The answer must be a single number: how many lines of the entries below include "rights".

---------- Records supplied ----------

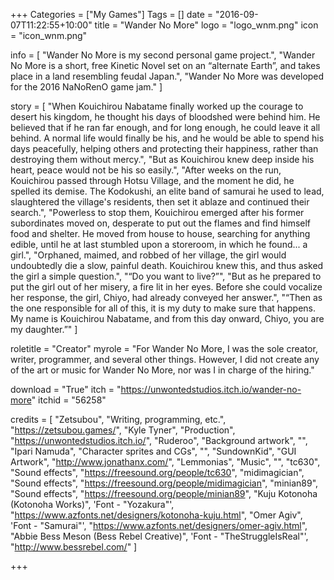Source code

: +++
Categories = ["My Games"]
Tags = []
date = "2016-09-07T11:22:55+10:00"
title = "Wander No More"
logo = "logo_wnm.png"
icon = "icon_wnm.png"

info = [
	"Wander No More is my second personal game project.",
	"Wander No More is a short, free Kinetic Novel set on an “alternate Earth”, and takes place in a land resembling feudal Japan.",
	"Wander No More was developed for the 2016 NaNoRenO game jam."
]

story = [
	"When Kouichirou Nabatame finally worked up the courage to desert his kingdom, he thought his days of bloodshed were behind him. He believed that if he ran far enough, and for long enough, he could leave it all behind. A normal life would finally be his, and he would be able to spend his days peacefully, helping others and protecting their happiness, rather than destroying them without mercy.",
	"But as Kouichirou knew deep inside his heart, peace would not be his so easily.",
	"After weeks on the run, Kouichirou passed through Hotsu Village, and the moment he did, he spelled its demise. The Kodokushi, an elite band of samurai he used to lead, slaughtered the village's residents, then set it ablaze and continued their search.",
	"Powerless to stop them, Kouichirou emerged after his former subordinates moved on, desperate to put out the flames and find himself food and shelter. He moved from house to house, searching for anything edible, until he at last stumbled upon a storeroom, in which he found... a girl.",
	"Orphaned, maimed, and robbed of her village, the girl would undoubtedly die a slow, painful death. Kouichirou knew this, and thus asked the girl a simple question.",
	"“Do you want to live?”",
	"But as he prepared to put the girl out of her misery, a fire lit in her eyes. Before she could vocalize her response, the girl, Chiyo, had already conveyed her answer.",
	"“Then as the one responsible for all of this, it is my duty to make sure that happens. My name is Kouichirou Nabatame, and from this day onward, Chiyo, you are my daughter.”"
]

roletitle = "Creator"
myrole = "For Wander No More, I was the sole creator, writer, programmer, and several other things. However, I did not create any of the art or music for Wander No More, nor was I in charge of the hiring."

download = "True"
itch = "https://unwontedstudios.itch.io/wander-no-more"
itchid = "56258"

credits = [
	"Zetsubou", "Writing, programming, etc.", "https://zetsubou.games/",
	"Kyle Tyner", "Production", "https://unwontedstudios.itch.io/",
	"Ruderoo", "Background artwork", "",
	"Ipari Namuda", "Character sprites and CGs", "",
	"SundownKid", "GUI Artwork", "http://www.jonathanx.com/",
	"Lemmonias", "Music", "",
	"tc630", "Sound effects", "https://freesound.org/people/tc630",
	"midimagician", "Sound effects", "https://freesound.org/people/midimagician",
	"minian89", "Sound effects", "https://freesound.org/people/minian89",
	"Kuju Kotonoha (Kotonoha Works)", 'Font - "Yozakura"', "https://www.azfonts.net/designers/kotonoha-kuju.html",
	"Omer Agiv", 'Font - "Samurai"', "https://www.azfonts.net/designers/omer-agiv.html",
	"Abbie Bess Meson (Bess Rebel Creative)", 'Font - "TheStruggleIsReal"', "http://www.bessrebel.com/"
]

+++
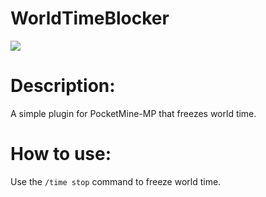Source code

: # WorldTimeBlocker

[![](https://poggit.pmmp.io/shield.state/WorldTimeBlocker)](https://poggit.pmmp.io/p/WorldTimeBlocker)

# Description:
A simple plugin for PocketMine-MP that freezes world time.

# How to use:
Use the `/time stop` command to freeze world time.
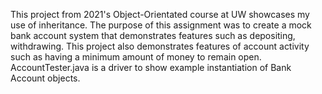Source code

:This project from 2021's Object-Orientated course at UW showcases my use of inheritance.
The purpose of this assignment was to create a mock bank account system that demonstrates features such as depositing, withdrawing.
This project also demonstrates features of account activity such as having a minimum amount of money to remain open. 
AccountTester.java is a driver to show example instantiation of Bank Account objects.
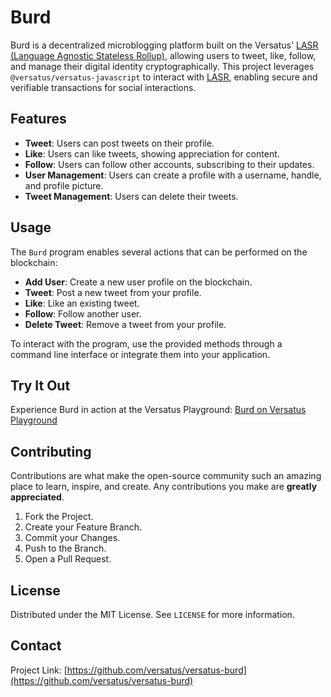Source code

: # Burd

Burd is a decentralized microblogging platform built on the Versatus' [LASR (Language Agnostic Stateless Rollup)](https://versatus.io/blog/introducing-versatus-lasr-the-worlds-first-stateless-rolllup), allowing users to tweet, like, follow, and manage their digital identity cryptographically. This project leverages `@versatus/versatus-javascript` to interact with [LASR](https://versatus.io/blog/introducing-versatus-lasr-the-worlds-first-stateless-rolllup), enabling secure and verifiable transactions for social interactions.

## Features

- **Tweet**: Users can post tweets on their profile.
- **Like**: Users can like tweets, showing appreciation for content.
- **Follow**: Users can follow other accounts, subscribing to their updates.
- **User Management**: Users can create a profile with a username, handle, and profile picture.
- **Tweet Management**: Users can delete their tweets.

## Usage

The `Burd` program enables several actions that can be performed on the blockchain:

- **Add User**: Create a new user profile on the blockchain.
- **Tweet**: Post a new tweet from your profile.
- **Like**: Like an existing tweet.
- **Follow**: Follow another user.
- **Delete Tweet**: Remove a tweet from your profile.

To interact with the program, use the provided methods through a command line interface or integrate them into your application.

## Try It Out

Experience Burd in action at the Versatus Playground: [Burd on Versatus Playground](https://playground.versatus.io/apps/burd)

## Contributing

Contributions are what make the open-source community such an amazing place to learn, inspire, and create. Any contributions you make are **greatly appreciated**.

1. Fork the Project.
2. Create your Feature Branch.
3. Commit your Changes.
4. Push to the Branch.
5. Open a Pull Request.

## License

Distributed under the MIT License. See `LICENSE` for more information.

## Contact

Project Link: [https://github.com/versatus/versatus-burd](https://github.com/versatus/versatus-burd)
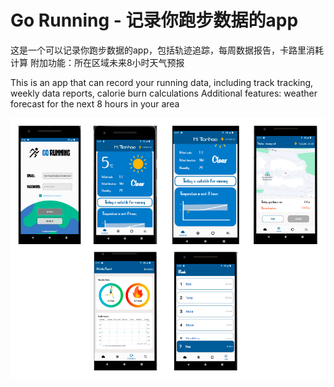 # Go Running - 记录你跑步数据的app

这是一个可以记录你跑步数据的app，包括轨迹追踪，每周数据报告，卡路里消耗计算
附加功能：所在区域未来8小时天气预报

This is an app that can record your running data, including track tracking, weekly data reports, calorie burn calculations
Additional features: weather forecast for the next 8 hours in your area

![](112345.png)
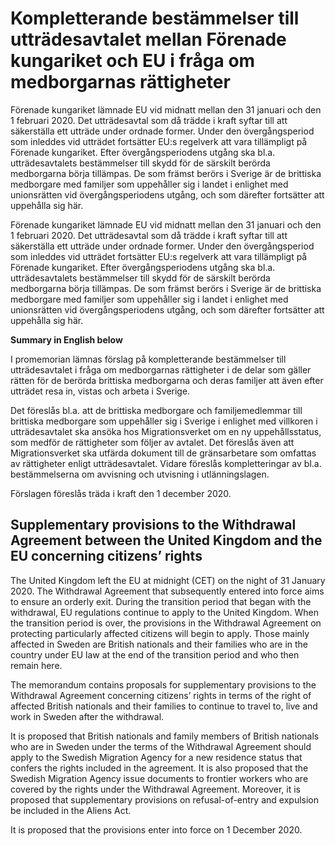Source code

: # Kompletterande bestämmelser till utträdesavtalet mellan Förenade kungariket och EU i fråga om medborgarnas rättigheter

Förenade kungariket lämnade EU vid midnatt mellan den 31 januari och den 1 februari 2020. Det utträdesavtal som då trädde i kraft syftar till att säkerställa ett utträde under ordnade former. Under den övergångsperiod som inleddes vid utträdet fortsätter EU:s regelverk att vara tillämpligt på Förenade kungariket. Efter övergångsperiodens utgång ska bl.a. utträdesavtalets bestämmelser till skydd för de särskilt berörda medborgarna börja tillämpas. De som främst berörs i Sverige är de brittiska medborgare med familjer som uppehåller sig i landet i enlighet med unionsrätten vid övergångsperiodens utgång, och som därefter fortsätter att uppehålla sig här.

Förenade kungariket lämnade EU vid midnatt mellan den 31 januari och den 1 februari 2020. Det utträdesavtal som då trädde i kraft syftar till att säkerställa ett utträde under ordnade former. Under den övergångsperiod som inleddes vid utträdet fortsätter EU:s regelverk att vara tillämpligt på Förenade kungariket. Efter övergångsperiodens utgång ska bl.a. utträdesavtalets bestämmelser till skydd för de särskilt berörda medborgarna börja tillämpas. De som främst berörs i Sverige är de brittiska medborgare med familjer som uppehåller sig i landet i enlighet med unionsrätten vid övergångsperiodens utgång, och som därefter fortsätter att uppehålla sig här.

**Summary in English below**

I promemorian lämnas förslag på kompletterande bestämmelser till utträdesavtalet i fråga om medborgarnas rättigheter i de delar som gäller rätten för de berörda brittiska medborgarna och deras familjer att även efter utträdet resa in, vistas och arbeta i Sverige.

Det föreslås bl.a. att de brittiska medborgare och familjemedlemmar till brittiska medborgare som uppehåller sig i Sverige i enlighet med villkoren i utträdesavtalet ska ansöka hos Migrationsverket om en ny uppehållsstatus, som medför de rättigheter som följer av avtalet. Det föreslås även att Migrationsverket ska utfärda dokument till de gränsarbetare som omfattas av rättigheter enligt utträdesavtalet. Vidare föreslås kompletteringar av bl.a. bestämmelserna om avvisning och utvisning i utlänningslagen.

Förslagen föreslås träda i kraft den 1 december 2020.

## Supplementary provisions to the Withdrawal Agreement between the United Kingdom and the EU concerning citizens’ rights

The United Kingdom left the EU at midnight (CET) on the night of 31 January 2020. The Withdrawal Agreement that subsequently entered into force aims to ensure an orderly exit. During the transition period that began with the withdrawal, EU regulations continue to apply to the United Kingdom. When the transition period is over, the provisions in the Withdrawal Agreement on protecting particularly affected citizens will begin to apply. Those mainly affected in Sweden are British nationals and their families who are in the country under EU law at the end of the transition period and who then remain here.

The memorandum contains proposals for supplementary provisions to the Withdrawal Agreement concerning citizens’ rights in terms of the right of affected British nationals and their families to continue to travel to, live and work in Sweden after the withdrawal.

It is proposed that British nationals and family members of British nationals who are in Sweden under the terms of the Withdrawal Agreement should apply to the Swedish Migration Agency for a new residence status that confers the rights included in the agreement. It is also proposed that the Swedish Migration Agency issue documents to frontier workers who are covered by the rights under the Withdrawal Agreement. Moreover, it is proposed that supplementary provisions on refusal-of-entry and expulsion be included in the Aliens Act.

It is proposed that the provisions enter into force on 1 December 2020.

----------
---------- Records supplied ----------

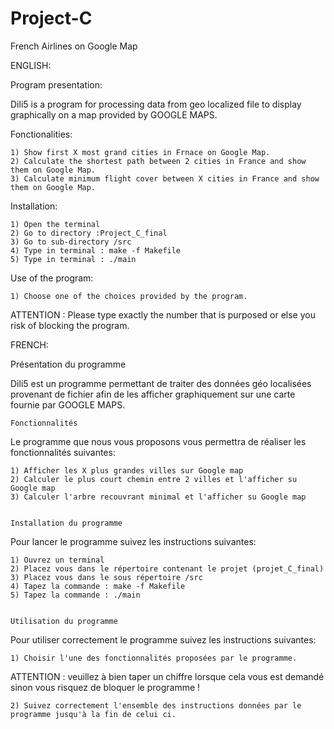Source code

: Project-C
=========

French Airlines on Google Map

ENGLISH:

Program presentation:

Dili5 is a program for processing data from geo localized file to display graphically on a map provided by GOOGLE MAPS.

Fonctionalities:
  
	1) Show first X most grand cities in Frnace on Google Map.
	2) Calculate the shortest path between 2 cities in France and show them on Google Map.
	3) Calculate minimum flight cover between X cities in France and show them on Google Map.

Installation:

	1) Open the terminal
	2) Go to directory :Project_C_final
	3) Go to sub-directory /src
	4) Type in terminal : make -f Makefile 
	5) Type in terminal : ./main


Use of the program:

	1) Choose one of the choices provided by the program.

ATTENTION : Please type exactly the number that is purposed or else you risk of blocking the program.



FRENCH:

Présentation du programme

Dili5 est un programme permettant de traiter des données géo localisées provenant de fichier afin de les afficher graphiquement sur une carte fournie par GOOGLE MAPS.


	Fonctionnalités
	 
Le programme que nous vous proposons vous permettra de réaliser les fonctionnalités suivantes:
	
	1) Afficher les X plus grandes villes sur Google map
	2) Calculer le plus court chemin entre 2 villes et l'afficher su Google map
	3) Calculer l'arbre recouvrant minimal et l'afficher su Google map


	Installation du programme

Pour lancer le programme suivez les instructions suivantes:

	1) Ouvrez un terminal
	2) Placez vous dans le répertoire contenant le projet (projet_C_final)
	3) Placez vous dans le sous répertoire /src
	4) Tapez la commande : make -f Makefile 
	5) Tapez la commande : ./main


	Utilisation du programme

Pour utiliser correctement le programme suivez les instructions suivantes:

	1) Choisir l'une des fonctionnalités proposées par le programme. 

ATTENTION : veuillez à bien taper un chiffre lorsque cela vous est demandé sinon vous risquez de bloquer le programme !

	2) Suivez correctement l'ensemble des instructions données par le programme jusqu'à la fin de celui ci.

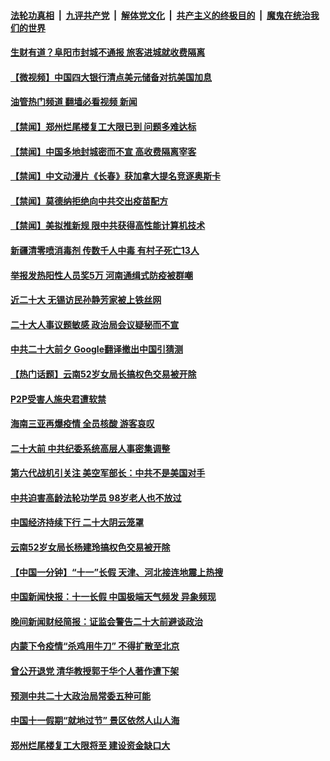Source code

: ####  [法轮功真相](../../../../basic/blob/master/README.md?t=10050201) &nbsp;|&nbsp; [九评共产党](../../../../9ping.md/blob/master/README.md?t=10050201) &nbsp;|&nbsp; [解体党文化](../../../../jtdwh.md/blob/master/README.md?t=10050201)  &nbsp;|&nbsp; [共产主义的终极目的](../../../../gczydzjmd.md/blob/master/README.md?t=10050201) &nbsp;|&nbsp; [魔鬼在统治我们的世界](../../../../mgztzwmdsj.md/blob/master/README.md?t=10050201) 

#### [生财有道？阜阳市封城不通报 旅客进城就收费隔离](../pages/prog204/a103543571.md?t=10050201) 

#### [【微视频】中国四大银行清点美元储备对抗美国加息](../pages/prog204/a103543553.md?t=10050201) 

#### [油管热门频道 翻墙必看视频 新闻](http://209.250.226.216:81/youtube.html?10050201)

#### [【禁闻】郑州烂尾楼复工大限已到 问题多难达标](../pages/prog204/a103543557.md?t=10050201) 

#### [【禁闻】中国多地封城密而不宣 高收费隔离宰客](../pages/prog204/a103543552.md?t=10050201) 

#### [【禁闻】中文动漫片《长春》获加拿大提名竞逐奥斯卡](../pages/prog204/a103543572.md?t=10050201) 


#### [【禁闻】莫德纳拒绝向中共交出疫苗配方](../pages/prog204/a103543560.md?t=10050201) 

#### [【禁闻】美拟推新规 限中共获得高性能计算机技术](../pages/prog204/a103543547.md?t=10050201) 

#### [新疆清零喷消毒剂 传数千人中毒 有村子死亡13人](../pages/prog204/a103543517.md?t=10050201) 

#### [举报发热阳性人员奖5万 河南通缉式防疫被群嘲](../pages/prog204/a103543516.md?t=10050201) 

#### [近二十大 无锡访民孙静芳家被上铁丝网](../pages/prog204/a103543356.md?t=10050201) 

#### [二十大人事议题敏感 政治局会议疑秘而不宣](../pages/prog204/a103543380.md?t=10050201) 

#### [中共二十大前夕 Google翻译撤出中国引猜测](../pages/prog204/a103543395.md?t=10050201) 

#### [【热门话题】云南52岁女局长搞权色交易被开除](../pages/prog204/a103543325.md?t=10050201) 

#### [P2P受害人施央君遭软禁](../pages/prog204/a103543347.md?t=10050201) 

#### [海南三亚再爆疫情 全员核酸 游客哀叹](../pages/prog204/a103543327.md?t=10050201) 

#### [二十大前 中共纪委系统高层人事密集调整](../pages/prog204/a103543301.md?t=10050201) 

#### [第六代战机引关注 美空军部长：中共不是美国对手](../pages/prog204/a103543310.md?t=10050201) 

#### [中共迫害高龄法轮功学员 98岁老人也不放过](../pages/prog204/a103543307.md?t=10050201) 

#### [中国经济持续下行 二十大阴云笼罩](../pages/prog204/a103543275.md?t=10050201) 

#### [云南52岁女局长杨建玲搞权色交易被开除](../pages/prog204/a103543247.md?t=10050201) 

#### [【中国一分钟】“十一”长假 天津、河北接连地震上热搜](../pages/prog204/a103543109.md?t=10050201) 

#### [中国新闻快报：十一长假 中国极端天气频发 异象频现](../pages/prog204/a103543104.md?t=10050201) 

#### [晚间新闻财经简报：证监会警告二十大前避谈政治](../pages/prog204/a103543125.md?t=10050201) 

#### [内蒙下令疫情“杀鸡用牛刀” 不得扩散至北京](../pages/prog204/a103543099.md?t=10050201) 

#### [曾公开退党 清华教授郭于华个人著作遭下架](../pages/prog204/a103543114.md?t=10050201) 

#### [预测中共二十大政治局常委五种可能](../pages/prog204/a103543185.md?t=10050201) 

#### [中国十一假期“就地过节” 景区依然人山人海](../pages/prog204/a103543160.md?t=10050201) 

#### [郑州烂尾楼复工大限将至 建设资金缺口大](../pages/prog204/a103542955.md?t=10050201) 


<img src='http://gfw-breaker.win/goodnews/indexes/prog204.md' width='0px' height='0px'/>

----------

▸ Solution for this exercise:
3